Saturday, June 18, 2005

Sri Lanka charges Oxfam £500,000 to allow in jeeps

Oxfam has had to pay £550,000 in customs duty to the Sri Lankan government for importing 25 four-wheel-drive vehicles to help victims of the tsunami, The Daily Telegraph has learned.


The sum was levied by customs in Colombo which have refused to grant tax exemptions to non-governmental organisations working to repair damage caused by the giant Boxing Day wave.

The Indian-made Mahindra vehicles, essential to negotiate damaged roads and rough tracks, remained stuck in port at Colombo for almost a month as officials completed the small mountain of paperwork required to release them. Customs charged £2,750 "demurrage" for every day they stood idle.

Oxfam said it had "no choice" but to pay the exorbitant 300 per cent import tax or face further delays to its relief operation.

Sources said that when Oxfam officials tried to reason with the government, the ministry of finance offered three options: pay the duty, re-export the vehicles or hand them over to a ministry of their choice.

Oxfam was one of the major charities to benefit from the generosity of the British public, which donated £300 million for tsunami relief under the umbrella of the Disasters Relief Committee.

It refused to comment on whether the customs payment was a fair use of donations.

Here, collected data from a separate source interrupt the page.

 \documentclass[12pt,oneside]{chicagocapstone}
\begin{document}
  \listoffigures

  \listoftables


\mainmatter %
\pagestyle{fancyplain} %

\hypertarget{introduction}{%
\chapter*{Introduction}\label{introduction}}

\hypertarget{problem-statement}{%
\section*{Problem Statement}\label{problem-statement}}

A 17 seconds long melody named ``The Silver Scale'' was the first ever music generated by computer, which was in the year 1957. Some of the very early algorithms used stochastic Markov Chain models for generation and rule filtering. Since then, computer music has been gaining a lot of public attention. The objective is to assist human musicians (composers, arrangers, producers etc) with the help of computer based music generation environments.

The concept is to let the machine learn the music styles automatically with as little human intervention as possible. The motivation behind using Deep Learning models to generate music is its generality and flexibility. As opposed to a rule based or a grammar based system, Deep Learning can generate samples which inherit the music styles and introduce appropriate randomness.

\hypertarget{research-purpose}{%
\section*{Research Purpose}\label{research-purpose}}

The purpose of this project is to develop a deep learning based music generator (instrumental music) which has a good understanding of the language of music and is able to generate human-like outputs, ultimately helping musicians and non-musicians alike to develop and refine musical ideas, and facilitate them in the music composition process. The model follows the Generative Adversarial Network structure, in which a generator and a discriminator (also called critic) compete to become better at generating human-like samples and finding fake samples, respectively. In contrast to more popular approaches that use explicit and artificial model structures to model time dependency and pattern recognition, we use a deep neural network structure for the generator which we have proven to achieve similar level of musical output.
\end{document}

It said only that it "abides by the law" of the countries in which it operates, "including the tax laws".

Anger is growing in Sri Lanka among aid workers and residents who say that reconstruction is being slowed to a crawl by bureaucracy, corruption, greed and inefficiency.

An aid worker who asked to remain anonymous said yesterday: "When people watched those scenes of destruction and suffering on television they were moved to help the victims - not fill the government's coffers."